You can also perform a deep combination:
In[91]: dstack((a, b))Out[91]: array([[[ 0, 0], [ 1, 2], [ 2, 4], [ 3, 6], [ 4, 8], [ 5, 10]], [[ 6, 12], [ 7, 14], [ 8, 16], [ 9, 18], [10, 20], [11, 22]], [[12, 24], [13, 26], [14, 28], [15, 30], [16, 32], [17, 34]], [[18, 36], [19, 38], [20, 40], [21, 42], [22, 44], [23, 46]]])
It is like stacking the point data of two-dimensional planes along the vertical axis.
1.6 split an array
Horizontal segmentation:
In[94]: hsplit(a, 3)Out[94]: [array([[ 0, 1], [ 6, 7], [12, 13], [18, 19]]), array([[ 2, 3], [ 8, 9], [14, 15], [20, 21]]), array([[ 4, 5], [10, 11], [16, 17], [22, 23]])]
Vertical segmentation:
In[97]: vsplit(a, 2)Out[96]: [array([[ 0, 1, 2, 3, 4, 5], [ 6, 7, 8, 9, 10, 11]]), array([[12, 13, 14, 15, 16, 17], [18, 19, 20, 21, 22, 23]])]
You can use the split function to achieve these two effects at the same time by setting the axis parameter difference.
Similarly, you can use the Functiondsplit
Deep segmentation.
In addition, you can use some ndarray attributes to view the array information:
In [125]:. ndim # dimension Out [124]: 2In [126]:. size # Total number of elements Out [1, 125]: 24In [2, 127]:. itemsize # bytes occupied by the element in the memory [126]: 4In [128]:. shape # dimension Out [127]: (4, 6) In [130]:. T # transpose, equivalent to the transponse function Out [129]: array ([0, 6, 12, 18], [1, 7, 13, 19], [2, 8, 14, 20], [3, 9, 15, 21], [4, 10, 16, 22], [5, 11, 17, 23], dtype = int32)
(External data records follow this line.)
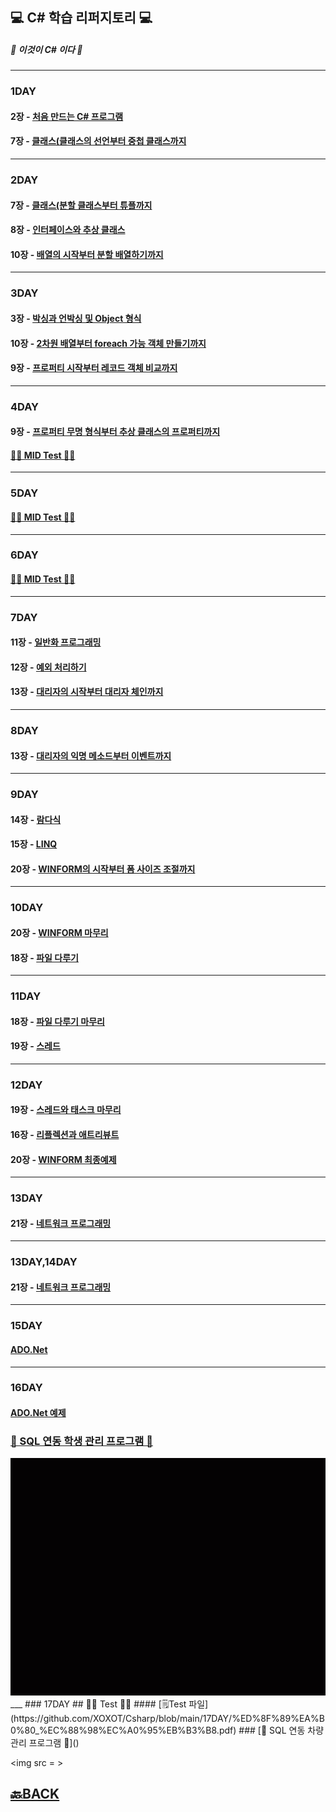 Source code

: ## 💻 C# 학습 리퍼지토리 💻

##### 📖 이것이 C# 이다 📖
___ 
### 1DAY
#### 2장 - [처음 만드는 C# 프로그램](https://github.com/XOXOT/Csharp/blob/main/1DAY/2-1.%20Hello/MainApp.cs)
#### 7장 - [클래스(클래스의 선언부터 중첩 클래스까지](https://github.com/XOXOT/Csharp/tree/main/1DAY)
___ 

### 2DAY
#### 7장 - [클래스(분할 클래스부터 튜플까지](https://github.com/XOXOT/Csharp/tree/main/2DAY)
#### 8장 - [인터페이스와 추상 클래스](https://github.com/XOXOT/Csharp/tree/main/2DAY)
#### 10장 - [배열의 시작부터 분할 배열하기까지](https://github.com/XOXOT/Csharp/tree/main/2DAY)
___ 
### 3DAY 
#### 3장 - [박싱과 언박싱 및 Object 형식](https://github.com/XOXOT/Csharp/tree/main/3DAY)
#### 10장 - [2차원 배열부터 foreach 가능 객체 만들기까지](https://github.com/XOXOT/Csharp/tree/main/3DAY)
#### 9장 - [프로퍼티 시작부터 레코드 객체 비교까지](https://github.com/XOXOT/Csharp/tree/main/3DAY)
___ 
### 4DAY 
#### 9장 - [프로퍼티 무명 형식부터 추상 클래스의 프로퍼티까지](https://github.com/XOXOT/Csharp/tree/main/4DAY)
#### [✍🏻 MID Test ✍🏻](https://github.com/XOXOT/Csharp/tree/main/4DAY)
___ 
### 5DAY 
#### [✍🏻 MID Test ✍🏻](https://github.com/XOXOT/Csharp/tree/main/5DAY)
___ 
### 6DAY 
#### [✍🏻 MID Test ✍🏻](https://github.com/XOXOT/Csharp/tree/main/6DAY)
___ 
### 7DAY
#### 11장 - [일반화 프로그래밍](https://github.com/XOXOT/Csharp/tree/main/7DAY) 
#### 12장 - [예외 처리하기](https://github.com/XOXOT/Csharp/tree/main/7DAY)
#### 13장 - [대리자의 시작부터 대리자 체인까지](https://github.com/XOXOT/Csharp/tree/main/7DAY) 
___ 
### 8DAY 
#### 13장 - [대리자의 익명 메소드부터 이벤트까지](https://github.com/XOXOT/Csharp/tree/main/8DAY) 
___ 
### 9DAY
#### 14장 - [람다식](https://github.com/XOXOT/Csharp/tree/main/9DAY)
#### 15장 - [LINQ](https://github.com/XOXOT/Csharp/tree/main/9DAY)
#### 20장 - [WINFORM의 시작부터 폼 사이즈 조절까지](https://github.com/XOXOT/Csharp/tree/main/9DAY)
___
### 10DAY
#### 20장 - [WINFORM 마무리](https://github.com/XOXOT/Csharp/tree/main/10DAY)
#### 18장 - [파일 다루기](https://github.com/XOXOT/Csharp/tree/main/10DAY)
___
### 11DAY
#### 18장 - [파일 다루기 마무리](https://github.com/XOXOT/Csharp/tree/main/11DAY)
#### 19장 - [스레드](https://github.com/XOXOT/Csharp/tree/main/11DAY)
___ 
### 12DAY
#### 19장 - [스레드와 태스크 마무리](https://github.com/XOXOT/Csharp/tree/main/12DAY)
#### 16장 - [리플렉션과 애트리뷰트](https://github.com/XOXOT/Csharp/tree/main/12DAY)
#### 20장 - [WINFORM 최종예제](https://github.com/XOXOT/Csharp/tree/main/12DAY/20.%20AsyncFileIOWinForm)
___ 
### 13DAY
#### 21장 - [네트워크 프로그래밍](https://github.com/XOXOT/Csharp/tree/main/13%2C14DAY)
___ 
### 13DAY,14DAY
#### 21장 - [네트워크 프로그래밍](https://github.com/XOXOT/Csharp/tree/main/13%2C14DAY)
___ 
### 15DAY
#### [ADO.Net](https://github.com/XOXOT/Csharp/tree/main/15DAY)
___ 
### 16DAY
#### [ADO.Net 예제](https://github.com/XOXOT/Csharp/tree/main/16DAY)
### [📝 SQL 연동 학생 관리 프로그램 📝](https://github.com/XOXOT/Csharp/tree/main/16DAY/%EC%8B%A4%EC%8A%B5/mook_EduMgr/mook_EduMgr)
<img src = https://github.com/XOXOT/Csharp/blob/main/img/%ED%95%99%EC%83%9D%EC%A0%95%EB%B3%B4%EA%B4%80%EB%A6%AC.gif>
___ 
### 17DAY
## ✍🏻 Test ✍🏻
#### [🗒Test 파일](https://github.com/XOXOT/Csharp/blob/main/17DAY/%ED%8F%89%EA%B0%80_%EC%88%98%EC%A0%95%EB%B3%B8.pdf)
### [📝 SQL 연동 차량 관리 프로그램 📝]()

<img src = >

## [🔙BACK](https://github.com/XOXOT?tab=repositories)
In addition, the flat attribute of multi-dimensional arrays provides a flat iterator-flatiter object, which enables us to iterate high-dimensional arrays like a one-dimensional array:
In[134]: for item in array([1, 2, 3, 4]).reshape(2, 2).flat:... print(item)...1234
The flatiter object can directly obtain multiple elements and directly assign values and modify the values:
In[140]: af = a.flatIn[141]: af[:]Out[140]: array([ 0, 1, 2, 3, 4, 5, 6, 7, 8, 9, 10, 11, 12, 13, 14, 15, 16, 17, 18, 19, 20, 21, 22, 23], dtype=int32)In[143]: af[3] = 15In[144]: af[:]Out[143]: array([ 0, 1, 2, 15, 4, 5, 6, 7, 8, 9, 10, 11, 12, 13, 14, 15, 16, 17, 18, 19, 20, 21, 22, 23], dtype=int32)
1.7 matrix generation
As mentioned above, a two-dimensional array can be used to simulate a matrix. In fact, numpy provides a special data structure for processing a matrix --matrix
, It usesmat
Function construction generation:
In[8]: m = mat('1 2 3; 4 5 6; 7 8 9')In[9]: mOut[9]: matrix([[1, 2, 3], [4, 5, 6], [7, 8, 9]])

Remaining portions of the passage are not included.